Last Updated: Friday - 09/24/2010
Week of April 17, 2000
Bible read as folks sit back and listen
By ANH HOANG
WCR Staff Writer
The Rev. Bruce Kemp wants people to take the Bible seriously.
He doesn't want to hear the "I have no time" excuse people give for not reading the Bible.
"There's the Bible on tape, people could pop it into their car (stereo) on the way to work," Kemp said.
And then there was Proclamation 2000, a week-long reading of the Bible by local politicians, various Church leaders and community members.
All people had to do was show up at North Edmonton Christian Fellowship, sit back and listen.
"This is a witness to the community that the Bible is important to us and we want to publicly proclaim it," Kemp said.

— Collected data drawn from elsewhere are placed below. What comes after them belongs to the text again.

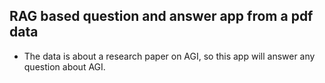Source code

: ## RAG based question and answer app from a pdf data
- The data is about a research paper on AGI, so this app will answer any question about AGI.
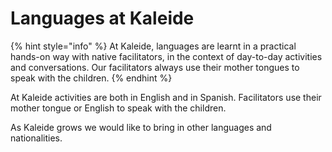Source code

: # Languages at Kaleide

{% hint style="info" %}
At Kaleide, languages are learnt in a practical hands-on way with native facilitators, in the context of day-to-day activities and conversations. Our facilitators always use their mother tongues to speak with the children.
{% endhint %}

At Kaleide activities are both in English and in Spanish. Facilitators use their mother tongue or English to speak with the children.

As Kaleide grows we would like to bring in other languages and nationalities.&#x20;
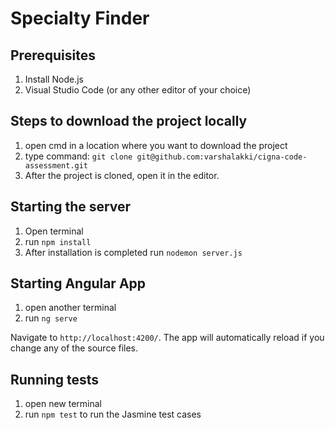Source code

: # Specialty Finder

## Prerequisites
1. Install Node.js
2. Visual Studio Code (or any other editor of your choice)

## Steps to download the project locally
1. open cmd in a location where you want to download the project
2. type command: `git clone git@github.com:varshalakki/cigna-code-assessment.git`
3. After the project is cloned, open it in the editor.

## Starting the server
1. Open terminal
2. run `npm install`
4. After installation is completed run `nodemon server.js`

## Starting Angular App
1. open another terminal
2. run `ng serve`

Navigate to `http://localhost:4200/`. The app will automatically reload if you change any of the source files.

## Running tests 
1. open new terminal
2. run `npm test` to run the Jasmine test cases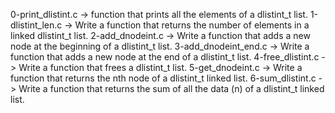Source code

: 0-print_dlistint.c ->  function that prints all the elements of a dlistint_t list.
1-dlistint_len.c -> Write a function that returns the number of elements in a linked dlistint_t list.
2-add_dnodeint.c -> Write a function that adds a new node at the beginning of a dlistint_t list.
3-add_dnodeint_end.c -> Write a function that adds a new node at the end of a dlistint_t list.
4-free_dlistint.c -> Write a function that frees a dlistint_t list.
5-get_dnodeint.c -> Write a function that returns the nth node of a dlistint_t linked list.
6-sum_dlistint.c -> Write a function that returns the sum of all the data (n) of a dlistint_t linked list.

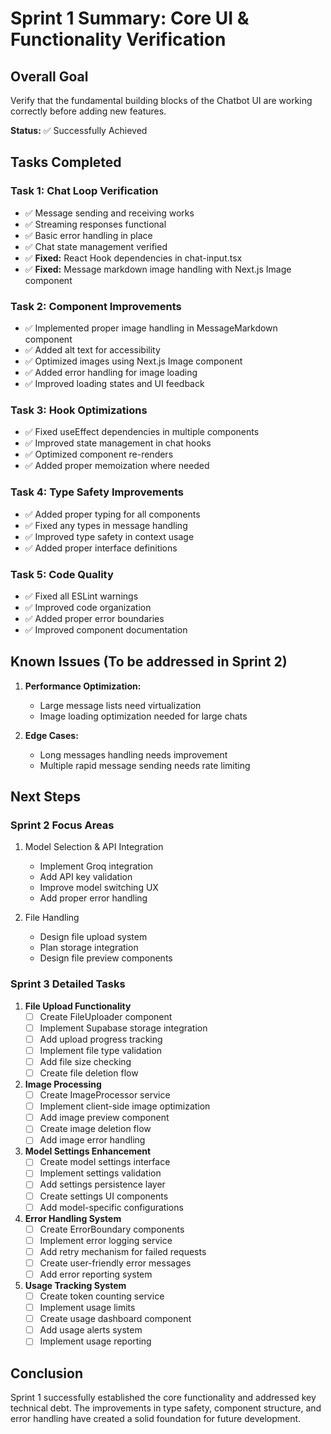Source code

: # Sprint 1 Summary: Core UI & Functionality Verification

## Overall Goal
Verify that the fundamental building blocks of the Chatbot UI are working correctly before adding new features.

**Status:** ✅ Successfully Achieved

## Tasks Completed

### Task 1: Chat Loop Verification
- ✅ Message sending and receiving works
- ✅ Streaming responses functional
- ✅ Basic error handling in place
- ✅ Chat state management verified
- ✅ **Fixed:** React Hook dependencies in chat-input.tsx
- ✅ **Fixed:** Message markdown image handling with Next.js Image component

### Task 2: Component Improvements
- ✅ Implemented proper image handling in MessageMarkdown component
- ✅ Added alt text for accessibility
- ✅ Optimized images using Next.js Image component
- ✅ Added error handling for image loading
- ✅ Improved loading states and UI feedback

### Task 3: Hook Optimizations
- ✅ Fixed useEffect dependencies in multiple components
- ✅ Improved state management in chat hooks
- ✅ Optimized component re-renders
- ✅ Added proper memoization where needed

### Task 4: Type Safety Improvements
- ✅ Added proper typing for all components
- ✅ Fixed any types in message handling
- ✅ Improved type safety in context usage
- ✅ Added proper interface definitions

### Task 5: Code Quality
- ✅ Fixed all ESLint warnings
- ✅ Improved code organization
- ✅ Added proper error boundaries
- ✅ Improved component documentation

## Known Issues (To be addressed in Sprint 2)
1. **Performance Optimization:**
   - Large message lists need virtualization
   - Image loading optimization needed for large chats

2. **Edge Cases:**
   - Long messages handling needs improvement
   - Multiple rapid message sending needs rate limiting

## Next Steps

### Sprint 2 Focus Areas
1. Model Selection & API Integration
   - Implement Groq integration
   - Add API key validation
   - Improve model switching UX
   - Add proper error handling

2. File Handling
   - Design file upload system
   - Plan storage integration
   - Design file preview components

### Sprint 3 Detailed Tasks
1. **File Upload Functionality**
   - [ ] Create FileUploader component
   - [ ] Implement Supabase storage integration
   - [ ] Add upload progress tracking
   - [ ] Implement file type validation
   - [ ] Add file size checking
   - [ ] Create file deletion flow

2. **Image Processing**
   - [ ] Create ImageProcessor service
   - [ ] Implement client-side image optimization
   - [ ] Add image preview component
   - [ ] Create image deletion flow
   - [ ] Add image error handling

3. **Model Settings Enhancement**
   - [ ] Create model settings interface
   - [ ] Implement settings validation
   - [ ] Add settings persistence layer
   - [ ] Create settings UI components
   - [ ] Add model-specific configurations

4. **Error Handling System**
   - [ ] Create ErrorBoundary components
   - [ ] Implement error logging service
   - [ ] Add retry mechanism for failed requests
   - [ ] Create user-friendly error messages
   - [ ] Add error reporting system

5. **Usage Tracking System**
   - [ ] Create token counting service
   - [ ] Implement usage limits
   - [ ] Create usage dashboard component
   - [ ] Add usage alerts system
   - [ ] Implement usage reporting

## Conclusion
Sprint 1 successfully established the core functionality and addressed key technical debt. The improvements in type safety, component structure, and error handling have created a solid foundation for future development. 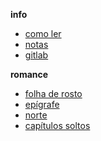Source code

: **info**
-   [como ler](/leitura)
-   [notas](/notas)
-   [gitlab](https://gitlab.com/oliviamaia/norte)

**romance**
-   [folha de rosto](/draft_/_rosto)
-   [epígrafe](/draft_/_epigrafe)
-   [norte](/draft_/_draft)
-   [capítulos soltos](/draft_/_part)
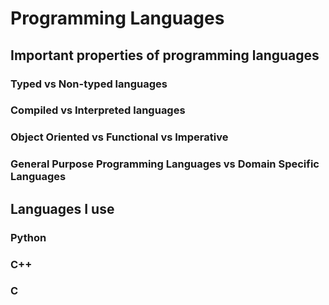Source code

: # Programming Languages

## Important properties of programming languages

### Typed vs Non-typed languages

### Compiled vs Interpreted languages

### Object Oriented vs Functional vs Imperative

### General Purpose Programming Languages vs Domain Specific Languages

## Languages I use

### Python

### C++

### C

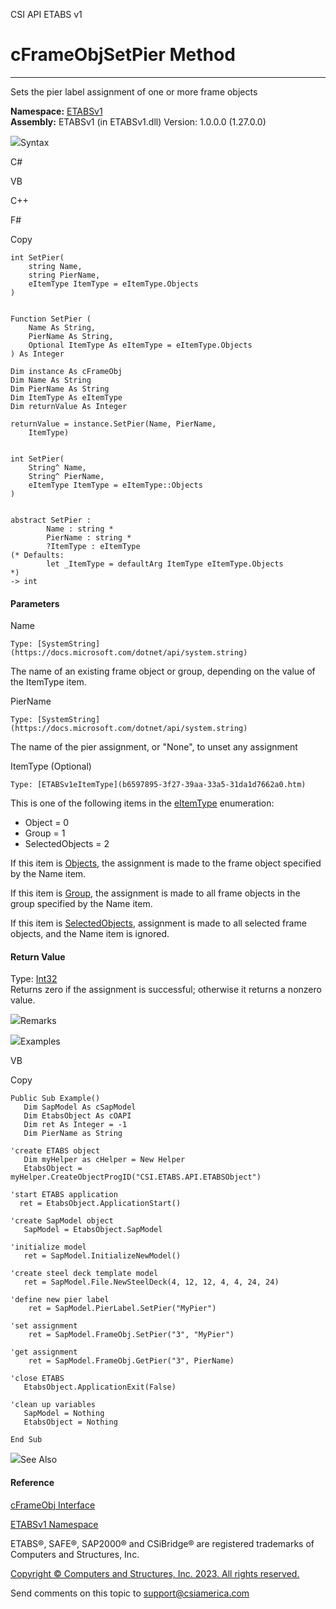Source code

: ﻿

CSI API ETABS v1

# cFrameObjSetPier Method  
  
---  
  
Sets the pier label assignment of one or more frame objects

**Namespace:** [ETABSv1](2780f1b8-2033-5289-2298-1cdb2a7508d9.htm)  
**Assembly:** ETABSv1 (in ETABSv1.dll) Version: 1.0.0.0 (1.27.0.0)

![](../icons/SectionExpanded.png)Syntax

C#

VB

C++

F#

Copy

    
    
    int SetPier(
    	string Name,
    	string PierName,
    	eItemType ItemType = eItemType.Objects
    )
    
    
    Function SetPier ( 
    	Name As String,
    	PierName As String,
    	Optional ItemType As eItemType = eItemType.Objects
    ) As Integer
    
    Dim instance As cFrameObj
    Dim Name As String
    Dim PierName As String
    Dim ItemType As eItemType
    Dim returnValue As Integer
    
    returnValue = instance.SetPier(Name, PierName, 
    	ItemType)
    
    
    int SetPier(
    	String^ Name, 
    	String^ PierName, 
    	eItemType ItemType = eItemType::Objects
    )
    
    
    abstract SetPier : 
            Name : string * 
            PierName : string * 
            ?ItemType : eItemType 
    (* Defaults:
            let _ItemType = defaultArg ItemType eItemType.Objects
    *)
    -> int 
    

#### Parameters

Name

    Type: [SystemString](https://docs.microsoft.com/dotnet/api/system.string)  
The name of an existing frame object or group, depending on the value of the
ItemType item.

PierName

    Type: [SystemString](https://docs.microsoft.com/dotnet/api/system.string)  
The name of the pier assignment, or "None", to unset any assignment

ItemType (Optional)

    Type: [ETABSv1eItemType](b6597895-3f27-39aa-33a5-31da1d7662a0.htm)  
This is one of the following items in the
[eItemType](b6597895-3f27-39aa-33a5-31da1d7662a0.htm) enumeration:

  * Object = 0
  * Group = 1
  * SelectedObjects = 2

If this item is [Objects](b6597895-3f27-39aa-33a5-31da1d7662a0.htm), the
assignment is made to the frame object specified by the Name item.

If this item is [Group](b6597895-3f27-39aa-33a5-31da1d7662a0.htm), the
assignment is made to all frame objects in the group specified by the Name
item.

If this item is [SelectedObjects](b6597895-3f27-39aa-33a5-31da1d7662a0.htm),
assignment is made to all selected frame objects, and the Name item is
ignored.

#### Return Value

Type: [Int32](https://docs.microsoft.com/dotnet/api/system.int32)  
Returns zero if the assignment is successful; otherwise it returns a nonzero
value.

![](../icons/SectionExpanded.png)Remarks

![](../icons/SectionExpanded.png)Examples

VB

Copy

    
    
    Public Sub Example()
       Dim SapModel As cSapModel
       Dim EtabsObject As cOAPI
       Dim ret As Integer = -1
       Dim PierName as String
    
    'create ETABS object
       Dim myHelper as cHelper = New Helper
       EtabsObject = myHelper.CreateObjectProgID("CSI.ETABS.API.ETABSObject")
    
    'start ETABS application
      ret = EtabsObject.ApplicationStart()
    
    'create SapModel object
       SapModel = EtabsObject.SapModel
    
    'initialize model
       ret = SapModel.InitializeNewModel()
    
    'create steel deck template model
       ret = SapModel.File.NewSteelDeck(4, 12, 12, 4, 4, 24, 24)
    
    'define new pier label
        ret = SapModel.PierLabel.SetPier("MyPier")
    
    'set assignment
        ret = SapModel.FrameObj.SetPier("3", "MyPier")
    
    'get assignment
        ret = SapModel.FrameObj.GetPier("3", PierName)
    
    'close ETABS
       EtabsObject.ApplicationExit(False)
    
    'clean up variables
       SapModel = Nothing
       EtabsObject = Nothing
    
    End Sub

![](../icons/SectionExpanded.png)See Also

#### Reference

[cFrameObj Interface](d5342667-2977-9fdc-9769-e4e2becc0803.htm)

[ETABSv1 Namespace](2780f1b8-2033-5289-2298-1cdb2a7508d9.htm)

ETABS®, SAFE®, SAP2000® and CSiBridge® are registered trademarks of Computers
and Structures, Inc.  

[Copyright © Computers and Structures, Inc. 2023. All rights
reserved.](http://www.csiamerica.com)

Send comments on this topic to
[support@csiamerica.com](mailto:support%40csiamerica.com?Subject=CSI%20API%20ETABS%20v1)

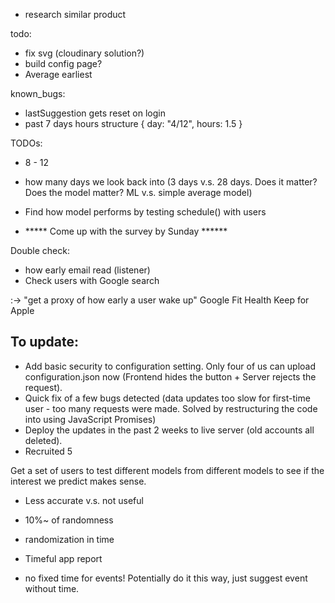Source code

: - research similar product

todo:
- fix svg (cloudinary solution?)
- build config page?
- Average earliest

known_bugs:
- lastSuggestion gets reset on login
- past 7 days hours structure { day: "4/12", hours: 1.5 }

TODOs:
- 8 - 12
- how many days we look back into (3 days v.s. 28 days. Does it matter? Does the model matter? ML v.s. simple average model)
- Find how model performs by testing schedule() with users

- ***** Come up with the survey by Sunday ******

Double check:
- how early email read (listener)
- Check users with Google search

:->
"get a proxy of how early a user wake up"
Google Fit
Health Keep for Apple

## To update:
- Add basic security to configuration setting. Only four of us can upload configuration.json now (Frontend hides the button + Server rejects the request).
- Quick fix of a few bugs detected (data updates too slow for first-time user - too many requests were made. Solved by restructuring the code into using JavaScript Promises)
- Deploy the updates in the past 2 weeks to live server (old accounts all deleted).
- Recruited 5



Get a set of users to test different models from different models to see if the interest we predict makes sense.
- Less accurate v.s. not useful

- 10%~ of randomness
- randomization in time
- Timeful app report
- no fixed time for events! Potentially do it this way, just suggest event without time.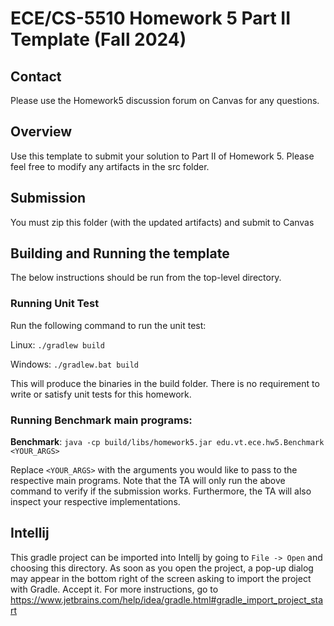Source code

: # ECE/CS-5510 Homework 5 Part II Template (Fall 2024)

## Contact
Please use the Homework5 discussion forum on Canvas for any questions.

## Overview
Use this template to submit your solution to Part II of Homework 5. Please feel free to modify any artifacts in the src folder.

## Submission
You must zip this folder (with the updated artifacts) and submit to Canvas

## Building and Running the template
The below instructions should be run from the top-level directory.

### Running Unit Test
Run the following command to run the unit test:

Linux: `./gradlew build`

Windows: `./gradlew.bat build`

This will produce the binaries in the build folder.
There is no requirement to write or satisfy unit tests for this homework.

### Running Benchmark main programs:

__Benchmark__:
`java -cp build/libs/homework5.jar edu.vt.ece.hw5.Benchmark <YOUR_ARGS>`


Replace `<YOUR_ARGS>` with the arguments you would like to pass to the respective main programs. 
Note that the TA will only run the above command to verify if the submission works. 
Furthermore, the TA will also inspect your respective implementations.

## Intellij
This gradle project can be imported into Intellj by going to `File -> Open` and choosing this directory. As soon as you open the project, a pop-up dialog may appear in the bottom right of the screen asking to import the project with Gradle. Accept it.
For more instructions, go to https://www.jetbrains.com/help/idea/gradle.html#gradle_import_project_start
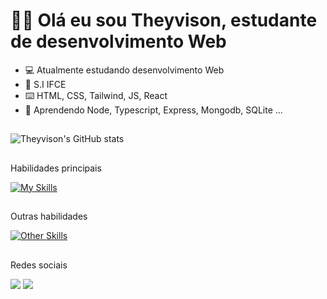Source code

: # 👋🏻 Olá eu sou Theyvison, estudante de desenvolvimento Web

- 💻 Atualmente estudando desenvolvimento Web
- 🏫 S.I IFCE
- ⌨️ HTML, CSS, Tailwind, JS, React
- 📖 Aprendendo Node, Typescript, Express, Mongodb, SQLite ...

##

![Theyvison's GitHub stats](https://github-readme-stats.vercel.app/api?username=Theyvison&show_icons=true&theme=dark)
##

Habilidades principais 

[![My Skills](https://skillicons.dev/icons?i=html,css,tailwind,js,react)](https://github.com/Theyvison/)

##

Outras habilidades 

[![Other Skills](https://skillicons.dev/icons?i=nodejs,typescript,express,mongodb,sqlite)](https://github.com/Theyvison/)

##

Redes sociais 

 <div>
   <a href="https://instagram.com/th3yvison" target="_blank"><img src="https://img.shields.io/badge/-Instagram-%23E4405F?style=for-the-badge&logo=instagram&logoColor=white" target="_blank"></a>
  <a href="https://www.linkedin.com/in/theyvison/" target="_blank"><img src="https://img.shields.io/badge/-LinkedIn-%230077B5?style=for-the-badge&logo=linkedin&logoColor=white" target="_blank"></a>
 </div>
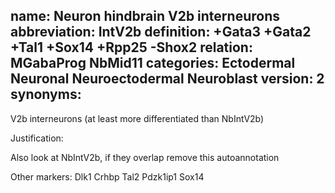 name: Neuron hindbrain V2b interneurons
abbreviation: IntV2b
definition: +Gata3 +Gata2 +Tal1 +Sox14 +Rpp25 -Shox2
relation: MGabaProg NbMid11
categories: Ectodermal Neuronal Neuroectodermal Neuroblast
version: 2
synonyms:
---

V2b interneurons (at least more differentiated than NbIntV2b)

Justification:

Also look at NbIntV2b, if they overlap remove this autoannotation

Other markers:
Dlk1
Crhbp
Tal2
Pdzk1ip1
Sox14
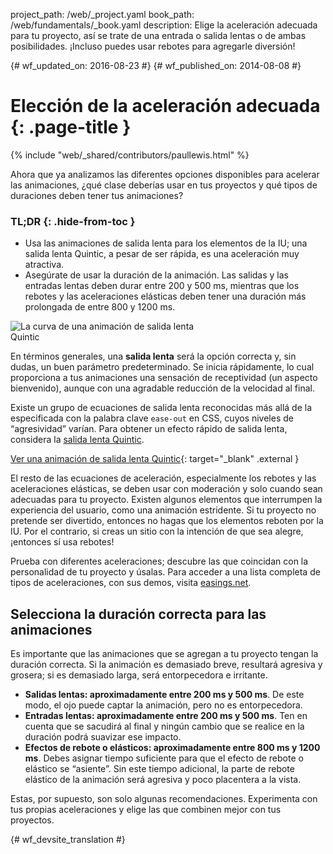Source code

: project_path: /web/_project.yaml
book_path: /web/fundamentals/_book.yaml
description: Elige la aceleración adecuada para tu proyecto, así se trate de una entrada o salida lentas o de ambas posibilidades. ¡Incluso puedes usar rebotes para agregarle diversión!

{# wf_updated_on: 2016-08-23 #}
{# wf_published_on: 2014-08-08 #}

# Elección de la aceleración adecuada {: .page-title }

{% include "web/_shared/contributors/paullewis.html" %}

Ahora que ya analizamos las diferentes opciones disponibles para acelerar las animaciones, ¿qué clase deberías usar en tus proyectos y qué tipos de duraciones deben tener tus animaciones?

### TL;DR {: .hide-from-toc }
* Usa las animaciones de salida lenta para los elementos de la IU; una salida lenta Quintic, a pesar de ser rápida, es una aceleración muy atractiva.
* Asegúrate de usar la duración de la animación. Las salidas y las entradas lentas deben durar entre 200 y 500 ms, mientras que los rebotes y las aceleraciones elásticas deben tener una duración más prolongada de entre 800 y 1200 ms.


<img src="images/quintic-ease-out-markers.png" alt="La curva de una animación de salida lenta Quintic" style="max-width: 300px" class="attempt-right"/>

En términos generales, una **salida lenta** será la opción correcta y, sin dudas, un buen parámetro predeterminado. Se inicia rápidamente, lo cual proporciona a tus animaciones una sensación de receptividad (un aspecto bienvenido), aunque con una agradable reducción de la velocidad al final.

Existe un grupo de ecuaciones de salida lenta reconocidas más allá de la especificada con la palabra clave `ease-out` en CSS, cuyos niveles de “agresividad” varían. Para obtener un efecto rápido de salida lenta, considera la [salida lenta Quintic](http://easings.net/#easeOutQuint).


[Ver una animación de salida lenta Quintic](https://googlesamples.github.io/web-fundamentals/fundamentals/design-and-ui/animations/box-move-quintic-ease-out.html){: target="_blank" .external }

El resto de las ecuaciones de aceleración, especialmente los rebotes y las aceleraciones elásticas, se deben usar con moderación y solo cuando sean adecuadas para tu proyecto. Existen algunos elementos que interrumpen la experiencia del usuario, como una animación estridente. Si tu proyecto no pretende ser divertido, entonces no hagas que los elementos reboten por la IU. Por el contrario, si creas un sitio con la intención de que sea alegre, ¡entonces sí usa rebotes!

Prueba con diferentes aceleraciones; descubre las que coincidan con la personalidad de tu proyecto y úsalas. Para acceder a una lista completa de tipos de aceleraciones, con sus demos, visita [easings.net](http://easings.net).

## Selecciona la duración correcta para las animaciones

Es importante que las animaciones que se agregan a tu proyecto tengan la duración correcta. Si la animación es demasiado breve, resultará agresiva y grosera; si es demasiado larga, será entorpecedora e irritante.

* **Salidas lentas: aproximadamente entre 200 ms y 500 ms**. De este modo, el ojo puede captar la animación, pero no es entorpecedora.
* **Entradas lentas: aproximadamente entre 200 ms y 500 ms**. Ten en cuenta que se sacudirá al final y ningún cambio que se realice en la duración podrá suavizar ese impacto.
* **Efectos de rebote o elásticos: aproximadamente entre 800 ms y 1200 ms**. Debes asignar tiempo suficiente para que el efecto de rebote o elástico se “asiente”. Sin este tiempo adicional, la parte de rebote elástico de la animación será agresiva y poco placentera a la vista.

Estas, por supuesto, son solo algunas recomendaciones. Experimenta con tus propias aceleraciones y elige las que combinen mejor con tus proyectos.




{# wf_devsite_translation #}
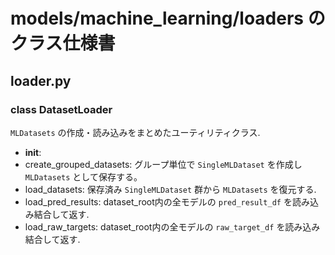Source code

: # models/machine_learning/loaders のクラス仕様書

## loader.py

### class DatasetLoader
``MLDatasets`` の作成・読み込みをまとめたユーティリティクラス.
- __init__: 
- create_grouped_datasets: グループ単位で ``SingleMLDataset`` を作成し ``MLDatasets`` として保存する。
- load_datasets: 保存済み ``SingleMLDataset`` 群から ``MLDatasets`` を復元する.
- load_pred_results: dataset_root内の全モデルの ``pred_result_df`` を読み込み結合して返す.
- load_raw_targets: dataset_root内の全モデルの ``raw_target_df`` を読み込み結合して返す.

The event, hosted by the Canadian Bible Society, welcomed Mayor Bill Smith and MLA Bill Bonner. Kemp, the society's district director, said more than 300 people were slated to read between April 5-14.
"A lot of people don't get a chance to go up and read the Bible in front of others," he said. "This was the first time for them. It gives them a chance to really listen to the words they're reading."
Readings began as early as 7 a.m. and lasted until 9 p.m. with 15-minute breaks each hour.
"We cover about two to three books a day," Kemp said.
Besides English, some readings were done in other languages including Spanish, Polish, Swedish, Naori and Nepali.
The event was a comfortable setting for non-Christians or non-practising Christians to come and hear the word of God, said Kemp.
"It's an open atmosphere. People come and go as they please. They can come and listen and no one will come up to them and preach about anything. To some people, a church is a really threatening place. Something like this opens it up to everyone."
Although it was established in Montreal five years ago, this was the first time the event was held in Edmonton. The event coincided with other Proclamation 2000 events across Canada. Kemp hopes to turn it into an annual event.
Emily Farr doesn't remember the last time she heard a reading from the Bible.
"I don't go to church anymore and I don't read it at home," said the mother of two who was baptized Catholic. "I remember hearing stories as a kid about all the parables, but I haven't read any of it first hand in years.
"It's actually kind of nice to sit back and have someone read to you. And it's even better that it's a book like this."
Her friend Moira Dennis agreed.
"How often do adults get to be read to?" Dennis said. "I attend church every Sunday, but to hear (the readings) in such an informal setting is really different. It's a good way to spend a Sunday afternoon."